Try it: Return verbatim every line from the first line of the data below to the line that contains "data || string", inclusive, and no further.

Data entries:
========

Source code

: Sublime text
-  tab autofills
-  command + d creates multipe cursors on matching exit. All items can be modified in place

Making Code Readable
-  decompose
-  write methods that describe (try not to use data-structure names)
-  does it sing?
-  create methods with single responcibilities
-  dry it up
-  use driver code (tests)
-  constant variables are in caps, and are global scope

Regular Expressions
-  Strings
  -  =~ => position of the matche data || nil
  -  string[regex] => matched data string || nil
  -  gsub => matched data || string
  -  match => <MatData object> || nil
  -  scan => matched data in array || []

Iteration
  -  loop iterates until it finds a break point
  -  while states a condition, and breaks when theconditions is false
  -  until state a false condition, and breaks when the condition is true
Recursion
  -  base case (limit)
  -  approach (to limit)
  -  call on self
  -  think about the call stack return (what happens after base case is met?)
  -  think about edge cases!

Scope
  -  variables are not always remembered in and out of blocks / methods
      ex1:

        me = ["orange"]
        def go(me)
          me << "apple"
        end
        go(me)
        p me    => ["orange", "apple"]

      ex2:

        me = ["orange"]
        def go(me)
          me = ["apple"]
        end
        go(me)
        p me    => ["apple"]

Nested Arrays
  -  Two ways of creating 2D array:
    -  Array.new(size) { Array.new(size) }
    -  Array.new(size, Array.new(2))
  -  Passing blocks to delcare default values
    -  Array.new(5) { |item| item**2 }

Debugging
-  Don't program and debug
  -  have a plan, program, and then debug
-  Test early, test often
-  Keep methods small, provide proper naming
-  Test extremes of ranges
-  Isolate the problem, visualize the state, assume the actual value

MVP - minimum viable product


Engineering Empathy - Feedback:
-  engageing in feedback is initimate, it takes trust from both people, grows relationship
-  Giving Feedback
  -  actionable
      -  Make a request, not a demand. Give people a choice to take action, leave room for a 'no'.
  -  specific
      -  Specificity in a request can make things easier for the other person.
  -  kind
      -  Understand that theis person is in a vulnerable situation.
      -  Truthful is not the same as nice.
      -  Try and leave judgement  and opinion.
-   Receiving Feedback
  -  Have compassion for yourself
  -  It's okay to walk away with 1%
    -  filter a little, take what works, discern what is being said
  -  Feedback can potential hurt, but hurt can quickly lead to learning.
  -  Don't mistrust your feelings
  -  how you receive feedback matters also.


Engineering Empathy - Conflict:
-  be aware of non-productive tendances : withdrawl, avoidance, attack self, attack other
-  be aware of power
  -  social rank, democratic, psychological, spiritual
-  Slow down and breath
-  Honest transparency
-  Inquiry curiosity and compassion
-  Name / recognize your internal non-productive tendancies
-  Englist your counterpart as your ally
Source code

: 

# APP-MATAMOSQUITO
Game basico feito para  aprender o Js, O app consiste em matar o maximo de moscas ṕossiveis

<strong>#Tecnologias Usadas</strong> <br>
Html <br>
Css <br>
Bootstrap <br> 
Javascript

========

Problem solution:
Source code

: Sublime text
-  tab autofills
-  command + d creates multipe cursors on matching exit. All items can be modified in place

Making Code Readable
-  decompose
-  write methods that describe (try not to use data-structure names)
-  does it sing?
-  create methods with single responcibilities
-  dry it up
-  use driver code (tests)
-  constant variables are in caps, and are global scope

Regular Expressions
-  Strings
  -  =~ => position of the matche data || nil
  -  string[regex] => matched data string || nil
  -  gsub => matched data || string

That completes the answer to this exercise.